#10 Not knowing signal flow at the front end of the mixer Top Ten Mixing mistakes

#10 Not knowing signal flow at the front end of the mixer 

I see this quite often in churches, where mic inputs need to be moved, and no one knows what the signal path is. It is essential that you know the signal path of everything in the system, not just for troubleshooting problems, but to prevent issues in the mix. Do you know if all of your mic lines are good without hum, buzz, or noise? If you are called upon to add an instrument at the last minute, can you get it in the system, and to the monitor system without major wiring surgery? 

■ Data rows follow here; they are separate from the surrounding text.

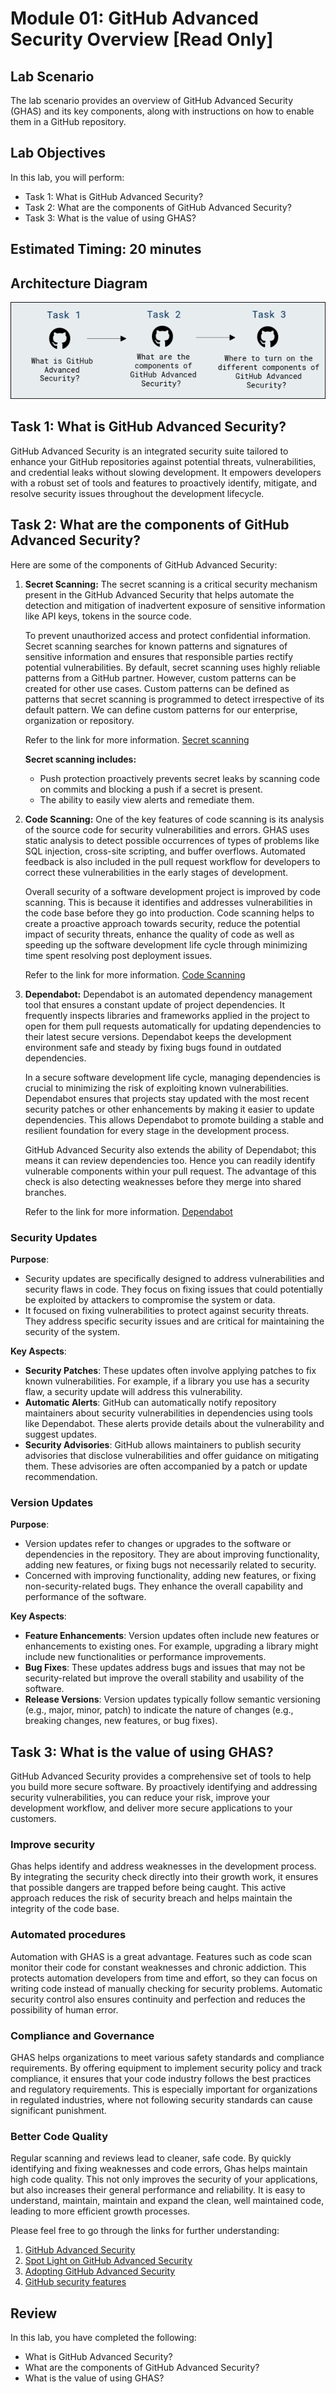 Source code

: # Module 01: GitHub Advanced Security Overview [Read Only]

## Lab Scenario

The lab scenario provides an overview of GitHub Advanced Security (GHAS) and its key components, along with instructions on how to enable them in a GitHub repository.

## Lab Objectives
In this lab, you will perform:

- Task 1: What is GitHub Advanced Security? 
- Task 2: What are the components of GitHub Advanced Security?  
- Task 3: What is the value of using GHAS? 

## Estimated Timing: 20 minutes

## Architecture Diagram

   ![Picture1](./images/ar01.png)

## Task 1: What is GitHub Advanced Security?

GitHub Advanced Security is an integrated security suite tailored to enhance your GitHub repositories against potential threats, vulnerabilities, and credential leaks without slowing development. It empowers developers with a robust set of tools and features to proactively identify, mitigate, and resolve security issues throughout the development lifecycle. 

## Task 2: What are the components of GitHub Advanced Security?

Here are some of the components of GitHub Advanced Security:

1. **Secret Scanning:** The secret scanning is a critical security mechanism present in the GitHub Advanced Security that helps automate the detection and mitigation of inadvertent exposure of sensitive information like API keys, tokens in the source code.

    To prevent unauthorized access and protect confidential information. Secret scanning searches for known patterns and signatures of sensitive information and ensures that responsible parties rectify potential vulnerabilities. By default, secret scanning uses highly reliable patterns from a GitHub partner. However, custom patterns can be created for other use cases. Custom patterns can be defined as patterns that secret scanning is programmed to detect irrespective of its default pattern. We can define custom patterns for our enterprise, organization or repository.

   Refer to the link for more information. [Secret scanning](https://docs.github.com/en/code-security/secret-scanning/about-secret-scanning)

   **Secret scanning includes:**
    - Push protection proactively prevents secret leaks by scanning code on commits and blocking a push if a secret is present.
    - The ability to easily view alerts and remediate them.

1. **Code Scanning:** One of the key features of code scanning is its analysis of the source code for security vulnerabilities and errors. GHAS uses static analysis to detect possible occurrences of types of problems like SQL injection, cross-site scripting, and buffer overflows. Automated feedback is also included in the pull request workflow for developers to correct these vulnerabilities in the early stages of development.

    Overall security of a software development project is improved by code scanning. This is because it identifies and addresses vulnerabilities in the code base before they go into production. Code scanning helps to create a proactive approach towards security, reduce the potential impact of security threats, enhance the quality of code as well as speeding up the software development life cycle through minimizing time spent resolving post deployment issues.

   Refer to the link for more information. [Code Scanning](https://docs.github.com/en/code-security/code-scanning/introduction-to-code-scanning/about-code-scanning)

1. **Dependabot:** Dependabot is an automated dependency management tool that ensures a constant update of project dependencies. It frequently inspects libraries and frameworks applied in the project to open for them pull requests automatically for updating dependencies to their latest secure versions. Dependabot keeps the development environment safe and steady by fixing bugs found in outdated dependencies.

    In a secure software development life cycle, managing dependencies is crucial to minimizing the risk of exploiting known vulnerabilities. Dependabot ensures that projects stay updated with the most recent security patches or other enhancements by making it easier to update dependencies. This allows Dependabot to promote building a stable and resilient foundation for every stage in the development process.

    GitHub Advanced Security also extends the ability of Dependabot; this means it can review dependencies too. Hence you can readily identify vulnerable components within your pull request. The advantage of this check is also detecting weaknesses before they merge into shared branches.

   Refer to the link for more information. [Dependabot](https://docs.github.com/en/code-security/getting-started/dependabot-quickstart-guide)

### Security Updates

**Purpose**:
   - Security updates are specifically designed to address vulnerabilities and security flaws in code. They focus on fixing issues that could potentially be exploited by attackers to compromise the system or data.
   -  It focused on fixing vulnerabilities to protect against security threats. They address specific security issues and are critical for maintaining the security of the system.

**Key Aspects**:

   - **Security Patches**: These updates often involve applying patches to fix known vulnerabilities. For example, if a library you use has a security flaw, a security update will address this vulnerability.
   - **Automatic Alerts**: GitHub can automatically notify repository maintainers about security vulnerabilities in dependencies using tools like Dependabot. These alerts provide details about the vulnerability and suggest updates.
   - **Security Advisories**: GitHub allows maintainers to publish security advisories that disclose vulnerabilities and offer guidance on mitigating them. These advisories are often accompanied by a patch or update recommendation.

### Version Updates

**Purpose**:

   - Version updates refer to changes or upgrades to the software or dependencies in the repository. They are about improving functionality, adding new features, or fixing bugs not necessarily related to security.
   - Concerned with improving functionality, adding new features, or fixing non-security-related bugs. They enhance the overall capability and performance of the software.

**Key Aspects**:

   - **Feature Enhancements**: Version updates often include new features or enhancements to existing ones. For example, upgrading a library might include new functionalities or performance improvements.
   - **Bug Fixes**: These updates address bugs and issues that may not be security-related but improve the overall stability and usability of the software.
   - **Release Versions**: Version updates typically follow semantic versioning (e.g., major, minor, patch) to indicate the nature of changes (e.g., breaking changes, new features, or bug fixes).

## Task 3: What is the value of using GHAS? 

GitHub Advanced Security provides a comprehensive set of tools to help you build more secure software. By proactively identifying and addressing security vulnerabilities, you can reduce your risk, improve your development workflow, and deliver more secure applications to your customers.

### Improve security

Ghas helps identify and address weaknesses in the development process. By integrating the security check directly into their growth work, it ensures that possible dangers are trapped before being caught. This active approach reduces the risk of security breach and helps maintain the integrity of the code base.

### Automated procedures

Automation with GHAS is a great advantage. Features such as code scan monitor their code for constant weaknesses and chronic addiction. This protects automation developers from time and effort, so they can focus on writing code instead of manually checking for security problems. Automatic security control also ensures continuity and perfection and reduces the possibility of human error.

### Compliance and Governance

GHAS helps organizations to meet various safety standards and compliance requirements. By offering equipment to implement security policy and track compliance, it ensures that your code industry follows the best practices and regulatory requirements. This is especially important for organizations in regulated industries, where not following security standards can cause significant punishment.

### Better Code Quality

Regular scanning and reviews lead to cleaner, safe code. By quickly identifying and fixing weaknesses and code errors, Ghas helps maintain high code quality. This not only improves the security of your applications, but also increases their general performance and reliability. It is easy to understand, maintain, maintain and expand the clean, well maintained code, leading to more efficient growth processes.

Please feel free to go through the links for further understanding:

1. [GitHub Advanced Security](https://docs.github.com/en/get-started/learning-about-github/about-github-advanced-security)
2. [Spot Light on GitHub Advanced Security](https://developer.microsoft.com/en-us/reactor/series/S-1311/?wt.mc_id=promotional_S-1311_email_reactor)
3. [Adopting GitHub Advanced Security](https://docs.github.com/en/enterprise-cloud@latest/code-security/adopting-github-advanced-security-at-scale/introduction-to-adopting-github-advanced-security-at-scale)
4. [GitHub security features](https://docs.github.com/en/code-security/getting-started/github-security-features)

## Review
 
In this lab, you have completed the following:
+ What is GitHub Advanced Security?
+ What are the components of GitHub Advanced Security?
+ What is the value of using GHAS?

Typically in the audio world the "A2" or "systems tech" knows the "ins and out" of the system. The church world rarely has that luxury. Most church techs have to be "A1 (FOH engineer, "A2", "systems tech," Monitor Engineer, audio janitor, all rolled up in one. 

Do your mic lines pass through a patch bay? Has the patch bay been serviced since it was installed? Dust and gunk will find its way into the bay. 

If you have Phantom power passing through the patch bay make sure you have all patching done before musicians have IEM's in their ears. Make sure you have the Main House fader down, so you don't send a transient, (pop) through the system, potentially blowing components in the process.  (or musicians ears!) 

Sooner or later a mic line, mic cable, input jack will fail in the system. The more you know about the input signal path before the mixer the better prepared you are to fix it and then mix it!.